§ **Aim of the exercise**: Transcribe exactly the lines that fall between the one holding "Again by the" and the one holding "Because of out", inclusive, from the entries below.
[The input]
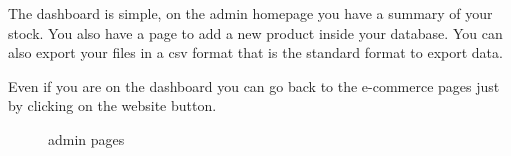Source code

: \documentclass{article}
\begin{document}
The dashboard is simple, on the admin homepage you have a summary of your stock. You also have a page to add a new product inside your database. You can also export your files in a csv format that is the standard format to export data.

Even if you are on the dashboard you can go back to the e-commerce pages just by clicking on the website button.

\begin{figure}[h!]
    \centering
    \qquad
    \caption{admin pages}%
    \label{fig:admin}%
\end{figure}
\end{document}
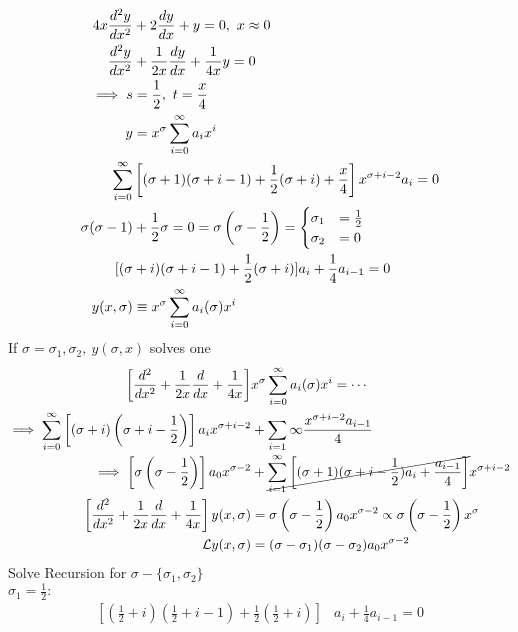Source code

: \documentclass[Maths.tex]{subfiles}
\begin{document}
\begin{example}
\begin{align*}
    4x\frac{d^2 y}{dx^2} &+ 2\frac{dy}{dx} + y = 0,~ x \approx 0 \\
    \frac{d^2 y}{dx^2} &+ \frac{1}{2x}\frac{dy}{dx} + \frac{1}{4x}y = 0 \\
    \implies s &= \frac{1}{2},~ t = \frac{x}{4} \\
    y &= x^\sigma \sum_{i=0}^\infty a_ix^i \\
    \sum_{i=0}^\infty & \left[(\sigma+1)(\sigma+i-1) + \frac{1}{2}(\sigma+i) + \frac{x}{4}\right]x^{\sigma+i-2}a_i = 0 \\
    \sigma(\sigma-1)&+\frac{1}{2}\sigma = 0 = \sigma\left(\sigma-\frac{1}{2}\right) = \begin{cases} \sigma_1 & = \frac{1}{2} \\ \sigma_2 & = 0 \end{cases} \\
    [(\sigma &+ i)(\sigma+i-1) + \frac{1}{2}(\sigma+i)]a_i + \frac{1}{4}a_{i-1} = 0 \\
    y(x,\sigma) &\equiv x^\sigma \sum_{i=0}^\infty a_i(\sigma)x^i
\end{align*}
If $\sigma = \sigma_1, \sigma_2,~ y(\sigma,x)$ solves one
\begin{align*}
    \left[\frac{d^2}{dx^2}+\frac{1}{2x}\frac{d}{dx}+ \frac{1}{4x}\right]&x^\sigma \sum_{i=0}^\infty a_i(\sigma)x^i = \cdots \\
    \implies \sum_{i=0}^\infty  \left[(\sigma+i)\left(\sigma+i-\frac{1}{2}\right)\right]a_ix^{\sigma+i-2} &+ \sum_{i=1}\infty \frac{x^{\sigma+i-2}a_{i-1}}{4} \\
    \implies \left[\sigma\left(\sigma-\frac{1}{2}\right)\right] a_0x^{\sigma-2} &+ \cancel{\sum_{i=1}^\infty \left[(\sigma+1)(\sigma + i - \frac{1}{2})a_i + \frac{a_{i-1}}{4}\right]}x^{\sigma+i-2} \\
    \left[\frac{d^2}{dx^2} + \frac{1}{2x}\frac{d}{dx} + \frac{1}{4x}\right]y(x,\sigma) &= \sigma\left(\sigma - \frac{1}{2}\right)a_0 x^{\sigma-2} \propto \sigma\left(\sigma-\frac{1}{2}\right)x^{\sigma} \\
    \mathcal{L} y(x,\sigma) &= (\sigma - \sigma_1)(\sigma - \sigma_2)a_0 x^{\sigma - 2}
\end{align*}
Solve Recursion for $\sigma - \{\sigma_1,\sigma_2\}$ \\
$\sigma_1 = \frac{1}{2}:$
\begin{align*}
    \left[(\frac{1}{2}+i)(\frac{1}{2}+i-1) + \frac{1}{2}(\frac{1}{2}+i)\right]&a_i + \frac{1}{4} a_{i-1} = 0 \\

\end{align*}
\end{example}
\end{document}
[/The input]
[The input]
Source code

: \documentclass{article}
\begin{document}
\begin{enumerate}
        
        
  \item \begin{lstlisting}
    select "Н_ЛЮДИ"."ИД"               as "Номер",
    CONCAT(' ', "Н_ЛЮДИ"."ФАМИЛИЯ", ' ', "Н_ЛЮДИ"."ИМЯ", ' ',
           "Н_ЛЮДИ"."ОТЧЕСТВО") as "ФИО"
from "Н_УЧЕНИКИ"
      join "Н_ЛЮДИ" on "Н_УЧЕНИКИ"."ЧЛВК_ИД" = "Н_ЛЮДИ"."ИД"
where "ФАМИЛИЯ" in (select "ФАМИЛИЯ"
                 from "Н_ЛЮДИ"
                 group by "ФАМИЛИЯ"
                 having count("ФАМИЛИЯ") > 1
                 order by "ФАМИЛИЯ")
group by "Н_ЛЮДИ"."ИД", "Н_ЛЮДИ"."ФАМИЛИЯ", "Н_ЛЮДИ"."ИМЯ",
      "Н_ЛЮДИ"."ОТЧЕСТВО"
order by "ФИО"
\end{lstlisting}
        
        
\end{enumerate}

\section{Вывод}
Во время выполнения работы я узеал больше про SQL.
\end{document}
[/The input]
[The input]
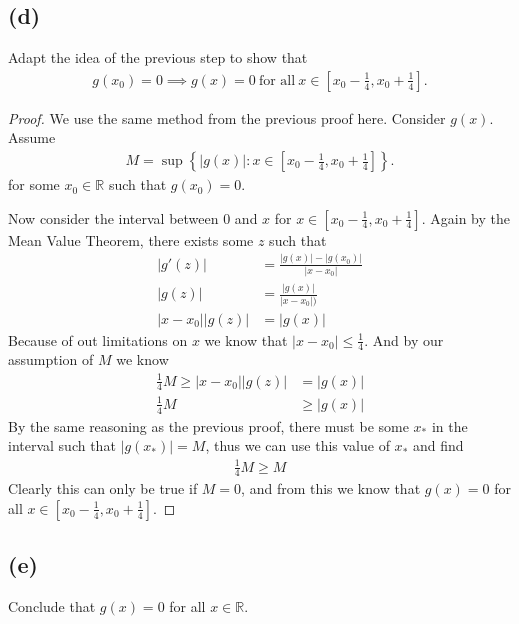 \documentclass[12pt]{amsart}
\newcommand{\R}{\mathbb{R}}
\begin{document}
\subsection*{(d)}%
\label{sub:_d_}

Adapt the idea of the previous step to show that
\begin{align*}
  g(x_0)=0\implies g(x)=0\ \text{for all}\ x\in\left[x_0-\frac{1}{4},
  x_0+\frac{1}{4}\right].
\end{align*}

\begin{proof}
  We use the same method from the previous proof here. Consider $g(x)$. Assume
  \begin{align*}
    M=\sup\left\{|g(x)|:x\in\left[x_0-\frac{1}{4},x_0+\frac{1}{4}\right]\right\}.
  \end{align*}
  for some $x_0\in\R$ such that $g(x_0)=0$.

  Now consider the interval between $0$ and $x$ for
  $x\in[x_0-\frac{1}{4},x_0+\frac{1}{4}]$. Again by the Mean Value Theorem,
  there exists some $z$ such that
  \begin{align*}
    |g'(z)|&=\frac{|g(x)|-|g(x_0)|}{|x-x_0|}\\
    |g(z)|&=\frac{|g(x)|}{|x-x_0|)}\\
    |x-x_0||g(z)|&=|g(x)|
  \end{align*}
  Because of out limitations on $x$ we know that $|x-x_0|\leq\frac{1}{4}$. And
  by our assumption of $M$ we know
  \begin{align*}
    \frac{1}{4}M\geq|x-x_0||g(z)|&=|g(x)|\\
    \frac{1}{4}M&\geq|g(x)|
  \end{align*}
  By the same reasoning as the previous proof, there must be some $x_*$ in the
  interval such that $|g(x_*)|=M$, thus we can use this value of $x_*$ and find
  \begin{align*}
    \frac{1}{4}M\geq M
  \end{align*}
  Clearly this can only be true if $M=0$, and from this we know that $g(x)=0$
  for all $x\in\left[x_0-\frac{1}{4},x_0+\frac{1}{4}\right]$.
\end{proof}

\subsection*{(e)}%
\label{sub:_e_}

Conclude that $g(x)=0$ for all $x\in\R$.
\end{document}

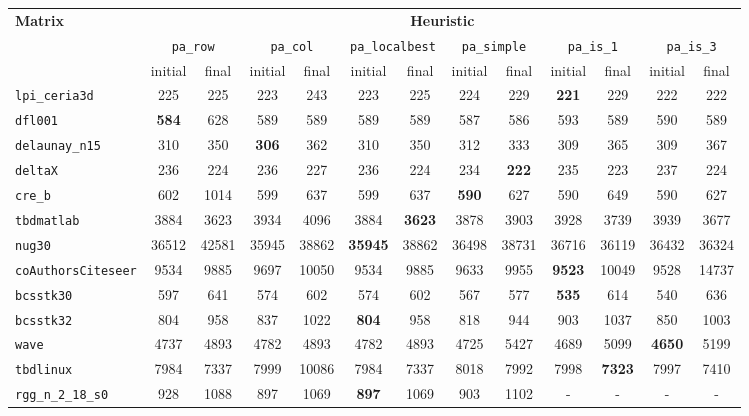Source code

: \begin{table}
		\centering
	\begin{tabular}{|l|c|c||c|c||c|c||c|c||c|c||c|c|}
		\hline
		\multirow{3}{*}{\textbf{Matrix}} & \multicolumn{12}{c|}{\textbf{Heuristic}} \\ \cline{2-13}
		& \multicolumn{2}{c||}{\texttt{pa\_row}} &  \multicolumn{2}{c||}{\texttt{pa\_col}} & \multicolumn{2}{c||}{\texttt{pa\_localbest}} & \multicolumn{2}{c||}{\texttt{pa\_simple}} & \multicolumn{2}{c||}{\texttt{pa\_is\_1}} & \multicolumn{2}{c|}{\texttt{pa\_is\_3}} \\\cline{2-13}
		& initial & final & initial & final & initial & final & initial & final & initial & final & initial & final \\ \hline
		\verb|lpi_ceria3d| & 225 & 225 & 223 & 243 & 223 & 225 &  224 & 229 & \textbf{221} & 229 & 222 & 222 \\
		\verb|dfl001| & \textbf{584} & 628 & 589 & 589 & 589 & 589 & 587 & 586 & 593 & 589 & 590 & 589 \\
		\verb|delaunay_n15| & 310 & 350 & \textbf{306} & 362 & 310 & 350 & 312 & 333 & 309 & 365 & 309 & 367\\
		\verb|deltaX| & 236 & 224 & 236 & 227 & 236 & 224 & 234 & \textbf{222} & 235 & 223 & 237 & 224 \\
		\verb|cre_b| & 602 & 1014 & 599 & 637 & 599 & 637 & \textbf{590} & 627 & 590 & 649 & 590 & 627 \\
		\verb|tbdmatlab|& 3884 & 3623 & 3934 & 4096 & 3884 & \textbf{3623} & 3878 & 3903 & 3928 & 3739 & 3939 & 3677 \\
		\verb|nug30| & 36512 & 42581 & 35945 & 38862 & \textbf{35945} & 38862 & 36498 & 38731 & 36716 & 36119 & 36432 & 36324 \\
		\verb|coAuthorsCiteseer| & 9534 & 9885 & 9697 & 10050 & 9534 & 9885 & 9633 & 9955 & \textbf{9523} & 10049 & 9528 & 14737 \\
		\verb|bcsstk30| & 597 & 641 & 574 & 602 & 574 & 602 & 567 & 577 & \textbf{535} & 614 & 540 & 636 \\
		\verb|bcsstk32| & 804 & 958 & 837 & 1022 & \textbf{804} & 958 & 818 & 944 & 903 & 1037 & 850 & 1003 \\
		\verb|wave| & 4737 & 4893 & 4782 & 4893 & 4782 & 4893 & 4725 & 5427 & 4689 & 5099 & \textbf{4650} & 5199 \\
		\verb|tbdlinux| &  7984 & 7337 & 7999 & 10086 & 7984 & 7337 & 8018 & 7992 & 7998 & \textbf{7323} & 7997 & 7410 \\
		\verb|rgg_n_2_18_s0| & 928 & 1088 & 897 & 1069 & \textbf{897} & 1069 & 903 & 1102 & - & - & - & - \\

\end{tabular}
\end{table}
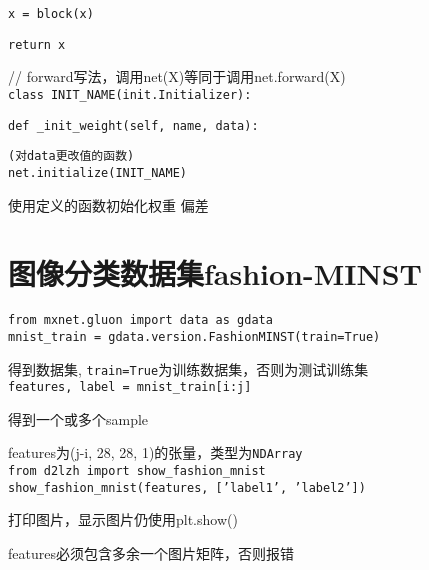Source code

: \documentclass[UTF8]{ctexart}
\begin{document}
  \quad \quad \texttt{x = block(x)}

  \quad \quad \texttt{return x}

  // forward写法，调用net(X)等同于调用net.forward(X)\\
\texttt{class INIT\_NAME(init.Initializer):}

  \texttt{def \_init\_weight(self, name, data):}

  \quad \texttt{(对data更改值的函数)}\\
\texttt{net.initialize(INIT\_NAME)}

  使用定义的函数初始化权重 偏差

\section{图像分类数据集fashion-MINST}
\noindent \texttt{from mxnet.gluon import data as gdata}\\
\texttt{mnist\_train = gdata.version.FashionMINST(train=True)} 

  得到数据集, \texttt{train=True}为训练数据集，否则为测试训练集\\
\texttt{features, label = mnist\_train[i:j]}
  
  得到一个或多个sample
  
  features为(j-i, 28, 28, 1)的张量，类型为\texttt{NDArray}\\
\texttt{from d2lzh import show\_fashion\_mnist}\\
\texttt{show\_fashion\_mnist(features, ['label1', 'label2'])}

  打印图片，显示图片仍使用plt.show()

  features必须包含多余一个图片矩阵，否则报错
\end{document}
[/The input]
§ **Exercise response**:
  $x\in[x_0-\frac{1}{4},x_0+\frac{1}{4}]$. Again by the Mean Value Theorem,
  there exists some $z$ such that
  \begin{align*}
    |g'(z)|&=\frac{|g(x)|-|g(x_0)|}{|x-x_0|}\\
    |g(z)|&=\frac{|g(x)|}{|x-x_0|)}\\
    |x-x_0||g(z)|&=|g(x)|
  \end{align*}
  Because of out limitations on $x$ we know that $|x-x_0|\leq\frac{1}{4}$. And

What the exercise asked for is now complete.